TWO PERSONS were found dead Monday at the scene of a single-car traffic accident on Shelby road, two miles south of Grafton.

Police said the victims were discovered in a burning automobile after the car apparently had run off the highway and crashed. Grafton Police Sgt. Gilbert Beckley said that rescue workers who reached the scene were forced to wait for the fire to subside before approaching the car.

Authorities have identified one of the victims as Harold G. Broom, an art dealer from New York. Police said Broom carried business cards listing him as an associate of the Parthenon Gallery and the Belle Meade Exhibition Center in Manhattan.

The second victim found in the car carried no personal belongings and has not yet been identified, police said. The accident was reported by a Greyhound bus driver who passed the scene but did not stop.

Tom Stratton stuffed the newspaper into a trash basket, bought himself a lemon ice, and jogged exultantly back to his hotel.

GIL BECKLEY WAS NOT what Stratton expected. He was not a middle-aged hillbilly with hemorrhoids, but an athletic young cop with a Jersey accent and two junior college diplomas on the wall. If Beckley felt it was beneath him to work traffic accidents, he hid the resentment well. In fact, he seemed pleased to meet this angular, quiet man who had arrived with information about the Shelby Road fatalities.

Stratton introduced himself and said, “I read about the accident this morning in the Post.”

“That was the official version,” Beckley said.

“What do you mean?”

“The two people in that car didn’t die in any wreck. They were shot. Classic murder-suicide, I’d say.”

Stratton was dazed.

“When you called, you said you knew something about the passengers,” Beckley prodded. “Can you help us out?”

Mentally Stratton dusted off his story.

“Harold Broom was doing business with a good friend of mine. They’d been traveling together for the last week or so.”

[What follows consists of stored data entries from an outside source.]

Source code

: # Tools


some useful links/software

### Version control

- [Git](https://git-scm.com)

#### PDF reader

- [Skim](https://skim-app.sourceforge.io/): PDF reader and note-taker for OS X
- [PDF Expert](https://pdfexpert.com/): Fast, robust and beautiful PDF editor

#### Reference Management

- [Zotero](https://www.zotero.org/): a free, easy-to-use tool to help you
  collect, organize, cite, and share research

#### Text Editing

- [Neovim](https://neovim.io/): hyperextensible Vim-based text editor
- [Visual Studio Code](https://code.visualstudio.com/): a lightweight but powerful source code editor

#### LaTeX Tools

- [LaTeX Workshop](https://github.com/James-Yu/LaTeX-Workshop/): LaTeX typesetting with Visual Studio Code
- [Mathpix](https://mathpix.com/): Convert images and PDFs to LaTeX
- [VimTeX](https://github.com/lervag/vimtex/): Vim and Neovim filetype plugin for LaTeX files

“Had you seem them recently?”

“Yes,” Stratton said. “Day before yesterday. In Washington. They rented a car.”

“So you think the other victim could be your friend?”

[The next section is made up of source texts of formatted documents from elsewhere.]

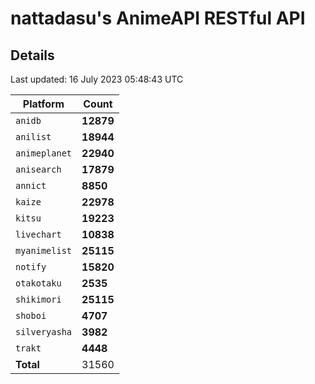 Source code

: # nattadasu's AnimeAPI RESTful API

## Details

<!-- updated -->
Last updated: 16 July 2023 05:48:43 UTC
<!-- /updated -->

<!-- counters -->
| Platform | Count |
| --- | --- |
| `anidb` | **12879** |
| `anilist` | **18944** |
| `animeplanet` | **22940** |
| `anisearch` | **17879** |
| `annict` | **8850** |
| `kaize` | **22978** |
| `kitsu` | **19223** |
| `livechart` | **10838** |
| `myanimelist` | **25115** |
| `notify` | **15820** |
| `otakotaku` | **2535** |
| `shikimori` | **25115** |
| `shoboi` | **4707** |
| `silveryasha` | **3982** |
| `trakt` | **4448** |
| **Total** | 31560 |
<!-- /counters -->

“I’m afraid so,” Stratton said. “That’s why I drove straight over here after I saw the story in the paper.”

“We appreciate it,” Beckley said. From a bottom drawer in the gray metal desk the policeman withdrew a stiff brown envelope. “How’s your stomach, Mr. Stratton?”

Stratton took the envelope. His hands trembled. He scratched at the gummed flap.

He wasn’t acting anymore.

“What was your friend’s name?” Beckley inquired.

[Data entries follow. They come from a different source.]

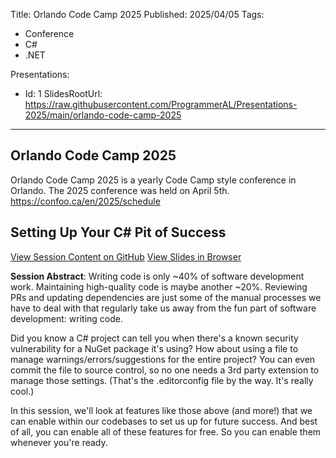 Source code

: Title: Orlando Code Camp 2025
Published: 2025/04/05
Tags:

- Conference
- C#
- .NET

Presentations:
- Id: 1
  SlidesRootUrl: https://raw.githubusercontent.com/ProgrammerAL/Presentations-2025/main/orlando-code-camp-2025

---

## Orlando Code Camp 2025

Orlando Code Camp 2025 is a yearly Code Camp style conference in Orlando. The 2025 conference was held on April 5th. https://confoo.ca/en/2025/schedule


## Setting Up Your C# Pit of Success

<div class="post-multiple-links-div">
  <a class="post-session-content-link" target="_blank" href="https://github.com/ProgrammerAL/Presentations-2025/tree/main/orlando-code-camp-2025">View Session Content on GitHub</a>
  <a class="post-view-session-content-link" href="/posts/20250405_OrlandoCodeCamp2025/slides/1">View Slides in Browser</a>
</div>

__Session Abstract__: 
Writing code is only ~40% of software development work. Maintaining high-quality code is maybe another ~20%. Reviewing PRs and updating dependencies are just some of the manual processes we have to deal with that regularly take us away from the fun part of software development: writing code.

Did you know a C# project can tell you when there's a known security vulnerability for a NuGet package it's using? How about using a file to manage warnings/errors/suggestions for the entire project? You can even commit the file to source control, so no one needs a 3rd party extension to manage those settings. (That's the .editorconfig file by the way. It's really cool.)

In this session, we'll look at features like those above (and more!) that we can enable within our codebases to set us up for future success. And best of all, you can enable all of these features for free. So you can enable them whenever you're ready.

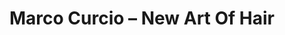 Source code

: ---
title: "Marco Curcio – New Art Of Hair"
url: /neuss/marco-curcio-new-art-of-hair/
shop: Friseur
---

Stratton pretended not to hear. Be there, he said silently.

He slipped the photographs from the envelope. They were black-and-whites, the usual eight-by-tens. The top picture captured what was left of Harold Broom after he had been dragged from the smoldering car. His clothes dangled like charred tinsel. His chest and face were scorched; the flesh on the upper torso was scabrous. The face was raw, frozen in a death scream. The eyelids had burned away completely, leaving only a viscous white jelly in the sockets. Broom’s outreached arms had constricted into the common rigor mortis of burn victims—elbows sharply bent, fists clenched in front of the face, as if raising a pair of binoculars.

Tom Stratton took a deep breath. He felt clammy.

The next two pictures, taken from different angles, were also of Broom.

“The next one,” Beckley said, watching closely. “That’s the one you’re interested in.”